Apologies to all of you who’ve been looking forward to Lewis Carroll getting the Tim Burton treatment. For this loose amalga-daptation of both Alice’s Adventures in Wonderland and Through the Looking-Glass, Burton is in dispassionate, for-hire mode, which means he’s more concerned with computer-generated eyesores than with the character, Alice Kingsley (Wasikowska), whose subconscious they’re meant to represent.

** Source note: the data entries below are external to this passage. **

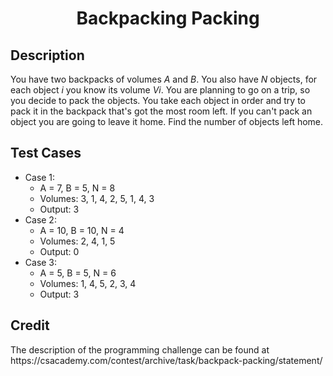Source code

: <h1 align="center">Backpacking Packing</h1>

<h2>Description</h2>
You have two backpacks of volumes <i>A</i> and <i>B</i>. You also have <i>N</i> objects, for each object <i>i</i> you know its volume <i>Vi</i>.
You are planning to go on a trip, so you decide to pack the objects. You take each object in order and try to pack it in the backpack
that's got the most room left. If you can't pack an object you are going to leave it home.
Find the number of objects left home.

<h2>Test Cases</h2>

- Case 1:
  - A = 7, B = 5, N = 8
  - Volumes: 3, 1, 4, 2, 5, 1, 4, 3
  - Output: 3
- Case 2:
  - A = 10, B = 10, N = 4
  - Volumes: 2, 4, 1, 5
  - Output: 0
- Case 3:
  - A = 5, B = 5, N = 6
  - Volumes: 1, 4, 5, 2, 3, 4
  - Output: 3

<h2>Credit</h2>
The description of the programming challenge can be found at https://csacademy.com/contest/archive/task/backpack-packing/statement/
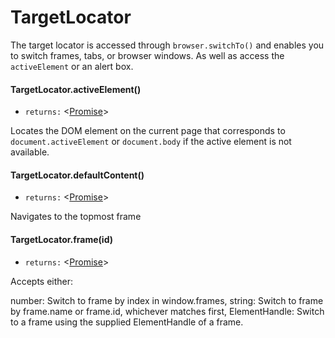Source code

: # TargetLocator
The target locator is accessed through `browser.switchTo()` and enables you to switch frames, tabs, or browser windows. As well as access the `activeElement` or an alert box.
#### TargetLocator.activeElement()
* `returns:` <[Promise]> 

Locates the DOM element on the current page that corresponds to
`document.activeElement` or `document.body` if the active element is not
available.

#### TargetLocator.defaultContent()
* `returns:` <[Promise]> 

Navigates to the topmost frame

#### TargetLocator.frame(id)
* `returns:` <[Promise]> 

Accepts either:

number: Switch to frame by index in window.frames,
string: Switch to frame by frame.name or frame.id, whichever matches first,
ElementHandle: Switch to a frame using the supplied ElementHandle of a frame.



[By]: classes/By.md
[string]: https://developer.mozilla.org/en-US/docs/Web/JavaScript/Data_structures#String_type
[Condition]: classes/Condition.md
[Driver]: classes/Driver.md
[Promise]: https://developer.mozilla.org/en-US/docs/Web/JavaScript/Reference/Global_Objects/Promise
[Device]: Enumerations.md/#device
[ElementHandle]: classes/ElementHandle.md
[Locator]: classes/Locator.md
[TargetLocator]: classes/TargetLocator.md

Alice is no longer a girl, but a woman in her late-teens facing an arranged marriage to a snooty stick-in-the-mud. While mulling her situation, our heroine is drawn back to Wonderland by the White Rabbit. It’s there that a prophecy is unveiled (damn prophecies!) saying Alice will slay the monstrous Jabberwock, who’s been terrorizing the land at the behest of the literally big-headed Red Queen (Carter).
Save the terrific Sweeney Todd, Burton hasn’t convincingly visualized a dream world since his mid-‘80s to mid-‘90s heyday. The grounding psychology of his fantastical characters — like his two Eds, Wood and Scissorhands — has eluded him since he’s gone green screen. It’s especially damaging in this case since the Alice novels are all about a girl’s inner life made animate.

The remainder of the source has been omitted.